§ WHAT TO WORK ON: All records below must be written out exactly, with the pictures excluded.

§ WORKING DATA:
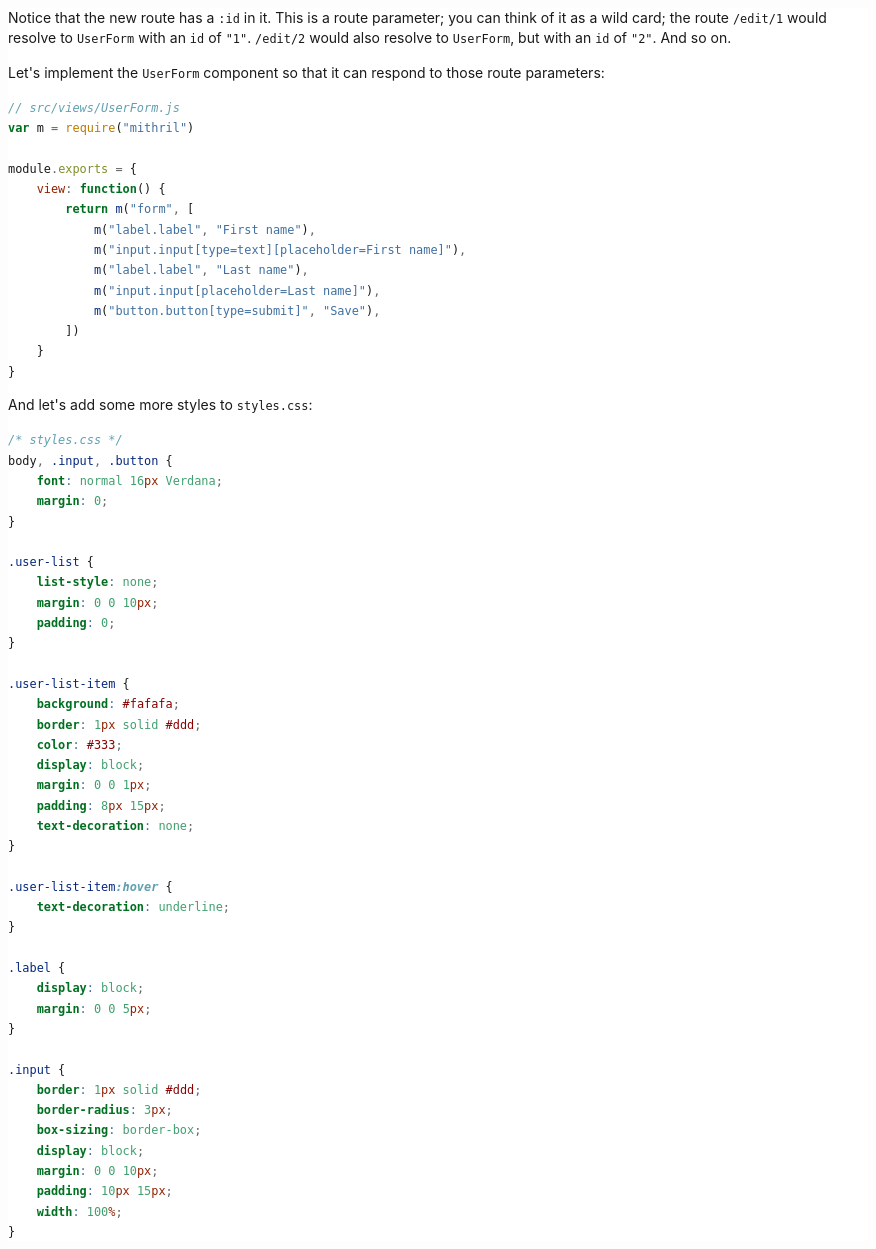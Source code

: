 Notice that the new route has a `:id` in it. This is a route parameter; you can think of it as a wild card; the route `/edit/1` would resolve to `UserForm` with an `id` of `"1"`. `/edit/2` would also resolve to `UserForm`, but with an `id` of `"2"`. And so on.

Let's implement the `UserForm` component so that it can respond to those route parameters:

```javascript
// src/views/UserForm.js
var m = require("mithril")

module.exports = {
	view: function() {
		return m("form", [
			m("label.label", "First name"),
			m("input.input[type=text][placeholder=First name]"),
			m("label.label", "Last name"),
			m("input.input[placeholder=Last name]"),
			m("button.button[type=submit]", "Save"),
		])
	}
}
```

And let's add some more styles to `styles.css`:

```css
/* styles.css */
body, .input, .button {
	font: normal 16px Verdana;
	margin: 0;
}

.user-list {
	list-style: none;
	margin: 0 0 10px;
	padding: 0;
}

.user-list-item {
	background: #fafafa;
	border: 1px solid #ddd;
	color: #333;
	display: block;
	margin: 0 0 1px;
	padding: 8px 15px;
	text-decoration: none;
}

.user-list-item:hover {
	text-decoration: underline;
}

.label {
	display: block;
	margin: 0 0 5px;
}

.input {
	border: 1px solid #ddd;
	border-radius: 3px;
	box-sizing: border-box;
	display: block;
	margin: 0 0 10px;
	padding: 10px 15px;
	width: 100%;
}
```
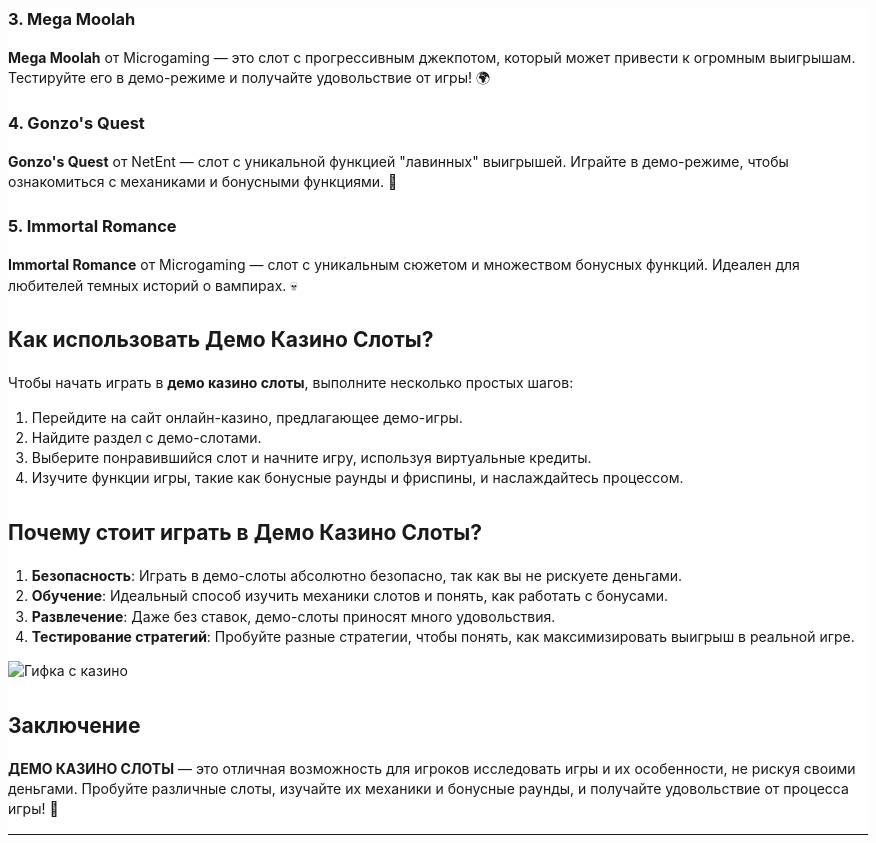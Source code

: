 ### 3. **Mega Moolah**
**Mega Moolah** от Microgaming — это слот с прогрессивным джекпотом, который может привести к огромным выигрышам. Тестируйте его в демо-режиме и получайте удовольствие от игры! 🌍

### 4. **Gonzo's Quest**
**Gonzo's Quest** от NetEnt — слот с уникальной функцией "лавинных" выигрышей. Играйте в демо-режиме, чтобы ознакомиться с механиками и бонусными функциями. 🎉

### 5. **Immortal Romance**
**Immortal Romance** от Microgaming — слот с уникальным сюжетом и множеством бонусных функций. Идеален для любителей темных историй о вампирах. 💀

## Как использовать Демо Казино Слоты?

Чтобы начать играть в **демо казино слоты**, выполните несколько простых шагов:

1. Перейдите на сайт онлайн-казино, предлагающее демо-игры.
2. Найдите раздел с демо-слотами.
3. Выберите понравившийся слот и начните игру, используя виртуальные кредиты.
4. Изучите функции игры, такие как бонусные раунды и фриспины, и наслаждайтесь процессом.

## Почему стоит играть в Демо Казино Слоты?

1. **Безопасность**: Играть в демо-слоты абсолютно безопасно, так как вы не рискуете деньгами.
2. **Обучение**: Идеальный способ изучить механики слотов и понять, как работать с бонусами.
3. **Развлечение**: Даже без ставок, демо-слоты приносят много удовольствия.
4. **Тестирование стратегий**: Пробуйте разные стратегии, чтобы понять, как максимизировать выигрыш в реальной игре.

![Гифка с казино](https://media1.tenor.com/m/j37eFqtLK-UAAAAd/2rich-island-lil-mook.gif)

## Заключение

**ДЕМО КАЗИНО СЛОТЫ** — это отличная возможность для игроков исследовать игры и их особенности, не рискуя своими деньгами. Пробуйте различные слоты, изучайте их механики и бонусные раунды, и получайте удовольствие от процесса игры! 🌟

---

§ RESULT FOR THIS TASK:
Source code

: Notice that the new route has a `:id` in it. This is a route parameter; you can think of it as a wild card; the route `/edit/1` would resolve to `UserForm` with an `id` of `"1"`. `/edit/2` would also resolve to `UserForm`, but with an `id` of `"2"`. And so on.

Let's implement the `UserForm` component so that it can respond to those route parameters:

```javascript
// src/views/UserForm.js
var m = require("mithril")

module.exports = {
	view: function() {
		return m("form", [
			m("label.label", "First name"),
			m("input.input[type=text][placeholder=First name]"),
			m("label.label", "Last name"),
			m("input.input[placeholder=Last name]"),
			m("button.button[type=submit]", "Save"),
		])
	}
}
```

And let's add some more styles to `styles.css`:

```css
/* styles.css */
body, .input, .button {
	font: normal 16px Verdana;
	margin: 0;
}

.user-list {
	list-style: none;
	margin: 0 0 10px;
	padding: 0;
}

.user-list-item {
	background: #fafafa;
	border: 1px solid #ddd;
	color: #333;
	display: block;
	margin: 0 0 1px;
	padding: 8px 15px;
	text-decoration: none;
}

.user-list-item:hover {
	text-decoration: underline;
}

.label {
	display: block;
	margin: 0 0 5px;
}

.input {
	border: 1px solid #ddd;
	border-radius: 3px;
	box-sizing: border-box;
	display: block;
	margin: 0 0 10px;
	padding: 10px 15px;
	width: 100%;
}
```
Source code

: ### 3. **Mega Moolah**
**Mega Moolah** от Microgaming — это слот с прогрессивным джекпотом, который может привести к огромным выигрышам. Тестируйте его в демо-режиме и получайте удовольствие от игры! 🌍

### 4. **Gonzo's Quest**
**Gonzo's Quest** от NetEnt — слот с уникальной функцией "лавинных" выигрышей. Играйте в демо-режиме, чтобы ознакомиться с механиками и бонусными функциями. 🎉

### 5. **Immortal Romance**
**Immortal Romance** от Microgaming — слот с уникальным сюжетом и множеством бонусных функций. Идеален для любителей темных историй о вампирах. 💀

## Как использовать Демо Казино Слоты?

Чтобы начать играть в **демо казино слоты**, выполните несколько простых шагов:

1. Перейдите на сайт онлайн-казино, предлагающее демо-игры.
2. Найдите раздел с демо-слотами.
3. Выберите понравившийся слот и начните игру, используя виртуальные кредиты.
4. Изучите функции игры, такие как бонусные раунды и фриспины, и наслаждайтесь процессом.

## Почему стоит играть в Демо Казино Слоты?

1. **Безопасность**: Играть в демо-слоты абсолютно безопасно, так как вы не рискуете деньгами.
2. **Обучение**: Идеальный способ изучить механики слотов и понять, как работать с бонусами.
3. **Развлечение**: Даже без ставок, демо-слоты приносят много удовольствия.
4. **Тестирование стратегий**: Пробуйте разные стратегии, чтобы понять, как максимизировать выигрыш в реальной игре.

![Гифка с казино](https://media1.tenor.com/m/j37eFqtLK-UAAAAd/2rich-island-lil-mook.gif)

## Заключение

**ДЕМО КАЗИНО СЛОТЫ** — это отличная возможность для игроков исследовать игры и их особенности, не рискуя своими деньгами. Пробуйте различные слоты, изучайте их механики и бонусные раунды, и получайте удовольствие от процесса игры! 🌟

---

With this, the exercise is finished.